**Exercise details**.
Across all the records, filter for lines with the word "Issue" and copy them.

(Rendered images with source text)
--*--
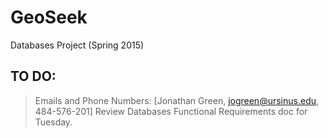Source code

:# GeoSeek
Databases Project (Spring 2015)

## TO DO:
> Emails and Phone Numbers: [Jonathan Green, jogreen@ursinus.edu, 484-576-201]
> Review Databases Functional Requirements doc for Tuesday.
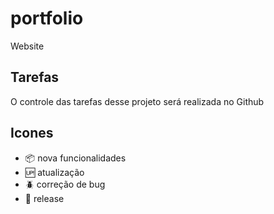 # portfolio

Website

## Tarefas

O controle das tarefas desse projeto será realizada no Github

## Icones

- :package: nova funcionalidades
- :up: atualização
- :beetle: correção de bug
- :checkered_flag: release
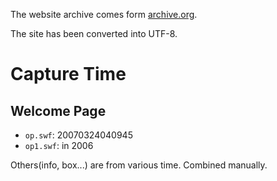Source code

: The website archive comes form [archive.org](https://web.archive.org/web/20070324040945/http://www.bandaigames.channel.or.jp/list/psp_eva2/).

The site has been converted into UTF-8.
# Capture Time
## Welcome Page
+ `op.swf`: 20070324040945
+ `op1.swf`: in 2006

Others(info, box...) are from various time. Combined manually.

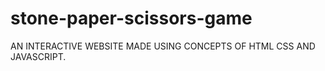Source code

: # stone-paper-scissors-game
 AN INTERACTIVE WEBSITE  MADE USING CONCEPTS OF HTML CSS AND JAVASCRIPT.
--*--
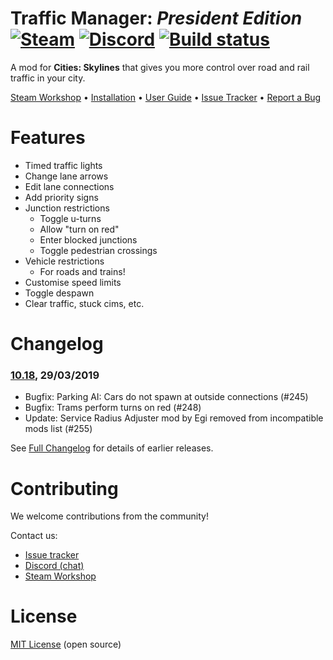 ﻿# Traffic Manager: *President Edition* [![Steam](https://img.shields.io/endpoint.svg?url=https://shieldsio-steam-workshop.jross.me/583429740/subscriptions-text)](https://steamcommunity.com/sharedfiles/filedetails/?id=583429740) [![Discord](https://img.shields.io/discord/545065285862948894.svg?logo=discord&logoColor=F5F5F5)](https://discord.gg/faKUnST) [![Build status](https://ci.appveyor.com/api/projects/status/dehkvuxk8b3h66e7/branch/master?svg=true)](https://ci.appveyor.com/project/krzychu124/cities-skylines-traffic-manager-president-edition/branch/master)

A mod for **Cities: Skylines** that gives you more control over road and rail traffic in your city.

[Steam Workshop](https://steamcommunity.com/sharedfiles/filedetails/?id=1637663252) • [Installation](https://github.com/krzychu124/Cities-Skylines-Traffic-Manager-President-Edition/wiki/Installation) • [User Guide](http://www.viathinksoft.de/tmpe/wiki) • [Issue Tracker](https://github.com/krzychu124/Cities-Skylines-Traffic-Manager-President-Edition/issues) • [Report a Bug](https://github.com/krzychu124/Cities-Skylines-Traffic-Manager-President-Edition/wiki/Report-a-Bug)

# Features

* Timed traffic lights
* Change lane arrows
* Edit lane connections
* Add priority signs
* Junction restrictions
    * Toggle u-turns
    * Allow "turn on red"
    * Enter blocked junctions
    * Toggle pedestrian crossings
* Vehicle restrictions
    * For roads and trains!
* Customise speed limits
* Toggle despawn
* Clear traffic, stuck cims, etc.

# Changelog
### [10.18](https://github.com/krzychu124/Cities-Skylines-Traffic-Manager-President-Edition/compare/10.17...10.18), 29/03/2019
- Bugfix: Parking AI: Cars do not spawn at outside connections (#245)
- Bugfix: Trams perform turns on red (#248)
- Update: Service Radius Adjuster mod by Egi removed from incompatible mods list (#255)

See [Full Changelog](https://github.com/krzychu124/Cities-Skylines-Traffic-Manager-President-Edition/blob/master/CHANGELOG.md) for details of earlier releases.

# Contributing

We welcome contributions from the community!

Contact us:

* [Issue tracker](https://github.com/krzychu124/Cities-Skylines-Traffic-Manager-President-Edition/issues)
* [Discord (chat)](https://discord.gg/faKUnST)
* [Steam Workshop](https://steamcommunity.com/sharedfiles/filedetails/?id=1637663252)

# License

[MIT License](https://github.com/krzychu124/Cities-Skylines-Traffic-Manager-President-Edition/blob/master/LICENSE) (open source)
--*--
**Answer to the exercise**.
[Steam Workshop](https://steamcommunity.com/sharedfiles/filedetails/?id=1637663252) • [Installation](https://github.com/krzychu124/Cities-Skylines-Traffic-Manager-President-Edition/wiki/Installation) • [User Guide](http://www.viathinksoft.de/tmpe/wiki) • [Issue Tracker](https://github.com/krzychu124/Cities-Skylines-Traffic-Manager-President-Edition/issues) • [Report a Bug](https://github.com/krzychu124/Cities-Skylines-Traffic-Manager-President-Edition/wiki/Report-a-Bug)
* [Issue tracker](https://github.com/krzychu124/Cities-Skylines-Traffic-Manager-President-Edition/issues)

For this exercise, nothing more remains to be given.